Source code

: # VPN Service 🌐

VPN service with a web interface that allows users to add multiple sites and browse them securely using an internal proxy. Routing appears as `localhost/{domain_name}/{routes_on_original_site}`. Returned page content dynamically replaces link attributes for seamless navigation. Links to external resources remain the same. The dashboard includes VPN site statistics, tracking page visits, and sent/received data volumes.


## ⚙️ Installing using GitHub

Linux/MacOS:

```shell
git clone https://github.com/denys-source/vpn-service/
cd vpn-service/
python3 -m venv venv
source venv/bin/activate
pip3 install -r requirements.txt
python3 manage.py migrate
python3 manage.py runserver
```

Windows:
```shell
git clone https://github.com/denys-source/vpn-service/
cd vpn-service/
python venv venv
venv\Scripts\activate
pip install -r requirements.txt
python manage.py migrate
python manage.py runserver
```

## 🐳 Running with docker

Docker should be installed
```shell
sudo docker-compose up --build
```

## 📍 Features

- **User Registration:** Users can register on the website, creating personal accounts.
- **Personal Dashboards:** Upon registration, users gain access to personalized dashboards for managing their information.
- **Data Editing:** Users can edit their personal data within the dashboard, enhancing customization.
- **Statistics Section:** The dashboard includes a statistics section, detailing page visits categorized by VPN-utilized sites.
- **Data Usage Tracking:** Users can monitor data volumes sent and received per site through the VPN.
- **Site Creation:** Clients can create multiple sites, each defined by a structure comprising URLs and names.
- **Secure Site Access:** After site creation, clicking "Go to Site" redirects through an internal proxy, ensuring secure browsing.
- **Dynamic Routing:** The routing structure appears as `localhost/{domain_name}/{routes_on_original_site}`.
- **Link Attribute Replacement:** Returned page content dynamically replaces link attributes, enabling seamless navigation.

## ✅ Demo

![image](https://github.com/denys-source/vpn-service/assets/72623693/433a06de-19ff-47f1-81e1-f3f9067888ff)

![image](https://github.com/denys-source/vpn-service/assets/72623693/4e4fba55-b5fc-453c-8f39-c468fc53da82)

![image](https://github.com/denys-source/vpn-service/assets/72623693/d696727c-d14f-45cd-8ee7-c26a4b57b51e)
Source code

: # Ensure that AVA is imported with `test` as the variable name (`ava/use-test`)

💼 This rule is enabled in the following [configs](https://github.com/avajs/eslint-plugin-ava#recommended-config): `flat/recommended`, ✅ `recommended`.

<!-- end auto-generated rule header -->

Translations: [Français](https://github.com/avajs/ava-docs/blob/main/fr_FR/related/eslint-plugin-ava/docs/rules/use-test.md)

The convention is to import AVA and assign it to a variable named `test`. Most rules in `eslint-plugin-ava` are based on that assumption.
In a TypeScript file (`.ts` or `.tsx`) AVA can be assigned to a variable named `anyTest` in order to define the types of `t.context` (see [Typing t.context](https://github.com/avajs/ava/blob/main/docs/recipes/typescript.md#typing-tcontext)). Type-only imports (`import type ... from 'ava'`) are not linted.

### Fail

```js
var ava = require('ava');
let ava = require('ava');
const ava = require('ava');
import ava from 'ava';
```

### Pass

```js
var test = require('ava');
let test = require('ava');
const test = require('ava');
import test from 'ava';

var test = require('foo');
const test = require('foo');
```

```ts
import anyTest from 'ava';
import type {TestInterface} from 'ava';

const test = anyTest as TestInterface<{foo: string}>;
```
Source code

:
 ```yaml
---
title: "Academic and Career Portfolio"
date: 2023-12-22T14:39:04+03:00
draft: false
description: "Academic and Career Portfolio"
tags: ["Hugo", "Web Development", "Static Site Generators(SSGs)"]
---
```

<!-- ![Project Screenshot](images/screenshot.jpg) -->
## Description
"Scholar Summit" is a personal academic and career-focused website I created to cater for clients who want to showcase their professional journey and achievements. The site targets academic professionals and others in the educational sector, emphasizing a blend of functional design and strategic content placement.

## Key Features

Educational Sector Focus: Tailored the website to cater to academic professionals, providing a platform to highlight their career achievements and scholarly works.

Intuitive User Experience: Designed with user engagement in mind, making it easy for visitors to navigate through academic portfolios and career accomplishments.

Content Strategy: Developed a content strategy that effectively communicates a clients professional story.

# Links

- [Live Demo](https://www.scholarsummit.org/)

+--

▶ WHAT TO PRODUCE
Exactly and only the lines from the one containing "## Key Features" through the end of the material are to be reproduced, both ends included.

▶ YOUR SOLUTION
## Key Features

Educational Sector Focus: Tailored the website to cater to academic professionals, providing a platform to highlight their career achievements and scholarly works.

Intuitive User Experience: Designed with user engagement in mind, making it easy for visitors to navigate through academic portfolios and career accomplishments.

Content Strategy: Developed a content strategy that effectively communicates a clients professional story.

# Links

- [Live Demo](https://www.scholarsummit.org/)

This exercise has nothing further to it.